BEGIN DATASET EXTRACT

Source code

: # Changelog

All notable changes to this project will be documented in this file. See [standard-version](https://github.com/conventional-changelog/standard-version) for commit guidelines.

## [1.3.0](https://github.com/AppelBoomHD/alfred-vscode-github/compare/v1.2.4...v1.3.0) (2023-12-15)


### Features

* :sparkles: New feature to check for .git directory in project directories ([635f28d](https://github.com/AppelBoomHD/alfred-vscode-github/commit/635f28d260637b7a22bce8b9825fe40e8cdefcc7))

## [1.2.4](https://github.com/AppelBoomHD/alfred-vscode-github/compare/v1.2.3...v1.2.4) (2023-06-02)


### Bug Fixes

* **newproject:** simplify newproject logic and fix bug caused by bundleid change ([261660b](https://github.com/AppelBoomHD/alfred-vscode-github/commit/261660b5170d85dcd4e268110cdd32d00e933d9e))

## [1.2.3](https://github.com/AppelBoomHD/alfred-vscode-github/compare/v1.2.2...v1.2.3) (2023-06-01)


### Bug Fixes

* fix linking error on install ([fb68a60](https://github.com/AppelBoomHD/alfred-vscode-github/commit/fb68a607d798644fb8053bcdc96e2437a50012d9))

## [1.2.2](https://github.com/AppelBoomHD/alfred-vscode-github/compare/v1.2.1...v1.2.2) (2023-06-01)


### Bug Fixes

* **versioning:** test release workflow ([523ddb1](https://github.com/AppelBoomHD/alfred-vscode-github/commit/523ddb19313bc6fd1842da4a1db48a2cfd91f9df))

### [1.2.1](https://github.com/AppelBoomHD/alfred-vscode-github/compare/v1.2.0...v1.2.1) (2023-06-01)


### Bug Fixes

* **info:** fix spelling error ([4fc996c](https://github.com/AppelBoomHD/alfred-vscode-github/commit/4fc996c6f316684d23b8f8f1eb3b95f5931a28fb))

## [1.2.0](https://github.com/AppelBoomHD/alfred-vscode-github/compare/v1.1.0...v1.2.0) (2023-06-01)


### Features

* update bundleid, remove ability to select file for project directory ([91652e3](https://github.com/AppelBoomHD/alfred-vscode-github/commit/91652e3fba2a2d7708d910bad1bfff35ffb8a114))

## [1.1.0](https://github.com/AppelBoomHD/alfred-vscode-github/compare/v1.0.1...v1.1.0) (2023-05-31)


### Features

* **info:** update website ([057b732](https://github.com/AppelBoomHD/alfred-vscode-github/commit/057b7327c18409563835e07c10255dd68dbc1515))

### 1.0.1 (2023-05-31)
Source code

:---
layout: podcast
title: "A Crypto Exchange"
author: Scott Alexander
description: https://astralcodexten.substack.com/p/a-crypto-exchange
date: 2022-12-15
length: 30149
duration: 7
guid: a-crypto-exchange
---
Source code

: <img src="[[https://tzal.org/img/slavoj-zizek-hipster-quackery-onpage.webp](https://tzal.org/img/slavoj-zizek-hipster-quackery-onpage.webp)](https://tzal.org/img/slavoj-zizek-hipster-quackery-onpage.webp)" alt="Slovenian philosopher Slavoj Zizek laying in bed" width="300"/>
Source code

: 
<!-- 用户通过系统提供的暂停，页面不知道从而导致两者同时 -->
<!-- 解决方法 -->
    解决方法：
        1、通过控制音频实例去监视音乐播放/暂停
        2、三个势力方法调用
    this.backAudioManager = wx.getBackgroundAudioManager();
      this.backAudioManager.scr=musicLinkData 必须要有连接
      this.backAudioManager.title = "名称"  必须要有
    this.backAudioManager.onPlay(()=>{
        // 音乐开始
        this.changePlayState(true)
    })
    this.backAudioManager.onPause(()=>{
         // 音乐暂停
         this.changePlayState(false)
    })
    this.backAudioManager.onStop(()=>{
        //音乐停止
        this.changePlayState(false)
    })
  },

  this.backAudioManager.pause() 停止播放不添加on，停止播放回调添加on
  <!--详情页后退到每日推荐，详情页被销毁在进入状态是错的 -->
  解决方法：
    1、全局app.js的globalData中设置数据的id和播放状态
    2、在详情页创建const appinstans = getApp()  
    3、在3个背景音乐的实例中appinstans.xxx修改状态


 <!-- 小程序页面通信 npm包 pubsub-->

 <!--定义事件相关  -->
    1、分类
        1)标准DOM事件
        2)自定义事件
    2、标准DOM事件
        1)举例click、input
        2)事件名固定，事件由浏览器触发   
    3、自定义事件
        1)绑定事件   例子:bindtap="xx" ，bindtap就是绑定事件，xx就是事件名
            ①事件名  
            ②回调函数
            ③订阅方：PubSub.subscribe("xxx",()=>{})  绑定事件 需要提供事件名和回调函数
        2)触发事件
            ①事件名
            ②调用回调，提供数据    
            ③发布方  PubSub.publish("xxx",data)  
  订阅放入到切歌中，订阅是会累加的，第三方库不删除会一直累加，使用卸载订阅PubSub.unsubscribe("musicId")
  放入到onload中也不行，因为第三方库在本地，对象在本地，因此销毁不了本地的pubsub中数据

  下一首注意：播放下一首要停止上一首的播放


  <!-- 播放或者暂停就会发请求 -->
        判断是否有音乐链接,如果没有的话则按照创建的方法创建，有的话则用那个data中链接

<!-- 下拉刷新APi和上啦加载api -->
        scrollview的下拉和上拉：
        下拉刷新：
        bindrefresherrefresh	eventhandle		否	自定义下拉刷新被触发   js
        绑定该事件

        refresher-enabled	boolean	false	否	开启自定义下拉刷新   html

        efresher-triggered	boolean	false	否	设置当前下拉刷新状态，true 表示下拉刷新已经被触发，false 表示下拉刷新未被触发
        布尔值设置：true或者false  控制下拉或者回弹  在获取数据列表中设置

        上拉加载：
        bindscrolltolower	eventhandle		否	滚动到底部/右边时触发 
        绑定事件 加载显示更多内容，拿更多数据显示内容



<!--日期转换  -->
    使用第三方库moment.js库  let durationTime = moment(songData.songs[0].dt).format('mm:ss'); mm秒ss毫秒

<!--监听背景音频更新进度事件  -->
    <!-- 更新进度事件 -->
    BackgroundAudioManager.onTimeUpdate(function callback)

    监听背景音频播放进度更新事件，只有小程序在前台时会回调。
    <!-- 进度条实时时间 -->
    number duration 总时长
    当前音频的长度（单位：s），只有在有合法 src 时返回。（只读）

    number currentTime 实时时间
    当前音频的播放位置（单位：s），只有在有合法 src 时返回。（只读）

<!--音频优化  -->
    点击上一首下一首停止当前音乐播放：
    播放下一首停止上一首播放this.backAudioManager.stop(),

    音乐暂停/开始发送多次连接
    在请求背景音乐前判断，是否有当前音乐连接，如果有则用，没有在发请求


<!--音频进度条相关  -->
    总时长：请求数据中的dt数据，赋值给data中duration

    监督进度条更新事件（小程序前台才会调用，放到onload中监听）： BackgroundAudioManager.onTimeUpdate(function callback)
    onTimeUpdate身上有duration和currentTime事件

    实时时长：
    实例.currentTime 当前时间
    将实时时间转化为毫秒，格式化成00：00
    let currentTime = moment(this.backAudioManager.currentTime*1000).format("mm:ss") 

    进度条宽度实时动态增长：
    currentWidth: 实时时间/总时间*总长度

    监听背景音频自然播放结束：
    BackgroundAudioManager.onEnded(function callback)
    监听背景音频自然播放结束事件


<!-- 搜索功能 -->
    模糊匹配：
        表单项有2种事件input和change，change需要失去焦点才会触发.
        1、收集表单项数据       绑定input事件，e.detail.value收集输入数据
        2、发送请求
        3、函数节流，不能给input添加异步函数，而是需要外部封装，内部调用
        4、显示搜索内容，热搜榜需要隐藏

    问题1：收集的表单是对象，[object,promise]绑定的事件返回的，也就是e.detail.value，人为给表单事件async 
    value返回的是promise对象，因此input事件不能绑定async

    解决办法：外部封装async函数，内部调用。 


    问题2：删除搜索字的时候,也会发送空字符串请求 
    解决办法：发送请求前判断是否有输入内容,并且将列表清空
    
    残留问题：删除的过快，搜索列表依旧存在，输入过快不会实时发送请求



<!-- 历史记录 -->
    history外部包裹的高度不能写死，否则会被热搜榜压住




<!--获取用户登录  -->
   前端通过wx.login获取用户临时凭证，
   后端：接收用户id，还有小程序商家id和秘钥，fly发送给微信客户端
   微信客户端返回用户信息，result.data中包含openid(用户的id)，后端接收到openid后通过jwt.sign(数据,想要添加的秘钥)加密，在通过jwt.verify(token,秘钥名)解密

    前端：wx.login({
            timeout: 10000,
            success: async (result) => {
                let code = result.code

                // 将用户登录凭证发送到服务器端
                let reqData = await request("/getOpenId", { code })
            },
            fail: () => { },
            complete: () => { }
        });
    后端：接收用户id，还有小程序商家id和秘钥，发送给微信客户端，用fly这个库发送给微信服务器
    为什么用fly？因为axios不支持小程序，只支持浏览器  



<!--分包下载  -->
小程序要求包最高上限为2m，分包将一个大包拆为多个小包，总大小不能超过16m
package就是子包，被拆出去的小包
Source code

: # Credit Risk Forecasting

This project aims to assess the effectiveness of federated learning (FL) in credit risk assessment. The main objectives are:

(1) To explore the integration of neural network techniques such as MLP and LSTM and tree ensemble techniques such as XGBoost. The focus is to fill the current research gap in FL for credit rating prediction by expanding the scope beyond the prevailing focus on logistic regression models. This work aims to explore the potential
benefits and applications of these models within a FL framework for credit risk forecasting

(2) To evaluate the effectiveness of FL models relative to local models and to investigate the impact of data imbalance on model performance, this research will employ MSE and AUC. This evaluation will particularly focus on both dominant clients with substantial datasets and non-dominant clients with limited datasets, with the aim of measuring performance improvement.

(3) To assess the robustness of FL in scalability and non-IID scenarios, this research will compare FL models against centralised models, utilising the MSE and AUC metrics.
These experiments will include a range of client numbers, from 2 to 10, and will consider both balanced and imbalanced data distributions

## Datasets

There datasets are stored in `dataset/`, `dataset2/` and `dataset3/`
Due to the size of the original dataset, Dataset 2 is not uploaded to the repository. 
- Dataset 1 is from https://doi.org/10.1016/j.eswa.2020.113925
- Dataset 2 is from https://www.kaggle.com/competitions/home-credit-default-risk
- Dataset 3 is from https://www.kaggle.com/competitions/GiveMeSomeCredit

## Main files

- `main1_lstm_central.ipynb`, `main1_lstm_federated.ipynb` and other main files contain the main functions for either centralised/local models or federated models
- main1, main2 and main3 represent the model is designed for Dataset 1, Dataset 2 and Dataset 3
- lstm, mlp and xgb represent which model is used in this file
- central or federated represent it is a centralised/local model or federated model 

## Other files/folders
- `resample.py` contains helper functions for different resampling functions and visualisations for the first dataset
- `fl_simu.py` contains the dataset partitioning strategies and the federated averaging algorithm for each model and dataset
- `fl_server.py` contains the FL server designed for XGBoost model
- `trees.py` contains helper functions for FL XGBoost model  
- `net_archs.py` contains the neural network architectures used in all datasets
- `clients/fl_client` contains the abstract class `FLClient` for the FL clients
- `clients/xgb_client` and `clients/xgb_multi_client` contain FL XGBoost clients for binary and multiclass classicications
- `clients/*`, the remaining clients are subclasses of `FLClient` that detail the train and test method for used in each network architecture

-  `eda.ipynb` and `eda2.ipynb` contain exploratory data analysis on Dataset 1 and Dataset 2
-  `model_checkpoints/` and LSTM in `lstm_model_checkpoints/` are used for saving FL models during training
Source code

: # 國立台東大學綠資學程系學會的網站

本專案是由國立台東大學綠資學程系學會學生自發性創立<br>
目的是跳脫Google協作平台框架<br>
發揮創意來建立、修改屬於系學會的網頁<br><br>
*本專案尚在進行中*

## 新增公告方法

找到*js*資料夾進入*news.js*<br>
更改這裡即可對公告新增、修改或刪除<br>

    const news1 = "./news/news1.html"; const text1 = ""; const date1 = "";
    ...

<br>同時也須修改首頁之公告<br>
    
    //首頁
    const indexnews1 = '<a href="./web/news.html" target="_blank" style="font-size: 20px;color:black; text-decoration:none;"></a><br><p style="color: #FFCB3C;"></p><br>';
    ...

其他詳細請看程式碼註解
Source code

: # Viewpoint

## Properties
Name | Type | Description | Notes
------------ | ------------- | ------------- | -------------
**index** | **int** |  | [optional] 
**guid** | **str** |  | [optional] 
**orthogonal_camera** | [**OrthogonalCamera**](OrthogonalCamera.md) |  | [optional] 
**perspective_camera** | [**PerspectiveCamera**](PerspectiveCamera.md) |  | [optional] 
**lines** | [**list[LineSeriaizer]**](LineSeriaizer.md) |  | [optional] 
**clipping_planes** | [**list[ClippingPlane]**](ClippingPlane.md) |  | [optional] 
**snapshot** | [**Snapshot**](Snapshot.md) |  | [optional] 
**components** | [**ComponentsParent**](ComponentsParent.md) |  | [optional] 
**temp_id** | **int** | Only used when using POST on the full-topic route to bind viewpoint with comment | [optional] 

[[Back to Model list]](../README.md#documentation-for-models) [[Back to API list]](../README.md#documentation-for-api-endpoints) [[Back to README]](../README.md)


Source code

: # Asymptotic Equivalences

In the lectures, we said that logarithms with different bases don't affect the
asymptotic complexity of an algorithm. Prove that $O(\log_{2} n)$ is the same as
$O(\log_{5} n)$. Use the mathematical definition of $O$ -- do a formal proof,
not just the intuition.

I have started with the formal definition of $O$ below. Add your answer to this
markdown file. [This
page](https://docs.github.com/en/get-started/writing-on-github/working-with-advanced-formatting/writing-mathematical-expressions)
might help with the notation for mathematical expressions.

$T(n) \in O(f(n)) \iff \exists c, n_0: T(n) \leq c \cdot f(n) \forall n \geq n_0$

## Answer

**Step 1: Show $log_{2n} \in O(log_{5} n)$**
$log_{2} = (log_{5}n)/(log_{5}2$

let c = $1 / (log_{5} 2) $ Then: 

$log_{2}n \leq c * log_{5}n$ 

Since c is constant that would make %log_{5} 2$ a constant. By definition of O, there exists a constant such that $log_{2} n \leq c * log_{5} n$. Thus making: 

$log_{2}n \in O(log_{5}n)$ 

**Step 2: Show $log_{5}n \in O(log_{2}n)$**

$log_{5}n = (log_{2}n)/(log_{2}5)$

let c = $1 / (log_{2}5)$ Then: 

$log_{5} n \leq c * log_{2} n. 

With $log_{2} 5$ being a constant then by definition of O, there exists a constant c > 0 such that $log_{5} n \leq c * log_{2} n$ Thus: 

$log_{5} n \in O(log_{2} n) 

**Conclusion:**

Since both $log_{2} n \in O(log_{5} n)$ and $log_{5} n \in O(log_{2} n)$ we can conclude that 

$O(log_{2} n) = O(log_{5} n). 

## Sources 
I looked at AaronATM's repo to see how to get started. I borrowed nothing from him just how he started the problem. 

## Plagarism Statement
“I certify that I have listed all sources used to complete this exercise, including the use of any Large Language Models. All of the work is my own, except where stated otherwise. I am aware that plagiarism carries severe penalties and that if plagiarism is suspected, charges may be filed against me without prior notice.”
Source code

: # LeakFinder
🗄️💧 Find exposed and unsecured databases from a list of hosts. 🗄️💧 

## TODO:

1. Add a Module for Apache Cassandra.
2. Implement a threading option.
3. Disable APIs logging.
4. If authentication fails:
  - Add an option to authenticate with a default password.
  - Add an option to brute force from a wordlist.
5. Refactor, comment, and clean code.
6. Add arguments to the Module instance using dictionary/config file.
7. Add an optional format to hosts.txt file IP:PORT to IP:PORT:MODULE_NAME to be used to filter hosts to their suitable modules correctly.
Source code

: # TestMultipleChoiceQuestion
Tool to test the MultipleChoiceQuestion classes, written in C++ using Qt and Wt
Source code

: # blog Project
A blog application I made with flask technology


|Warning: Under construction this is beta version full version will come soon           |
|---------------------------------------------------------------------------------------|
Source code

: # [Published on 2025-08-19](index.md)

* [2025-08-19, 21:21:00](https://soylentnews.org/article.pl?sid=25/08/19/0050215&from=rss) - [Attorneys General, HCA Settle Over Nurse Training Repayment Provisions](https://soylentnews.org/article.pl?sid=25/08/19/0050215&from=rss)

END DATASET EXTRACT

## WHAT THE TASK REQUIRES
Copy out the lines of the records above in which the string "different" appears.

## SOLUTION TO THIS PROBLEM
- `resample.py` contains helper functions for different resampling functions and visualisations for the first dataset
In the lectures, we said that logarithms with different bases don't affect the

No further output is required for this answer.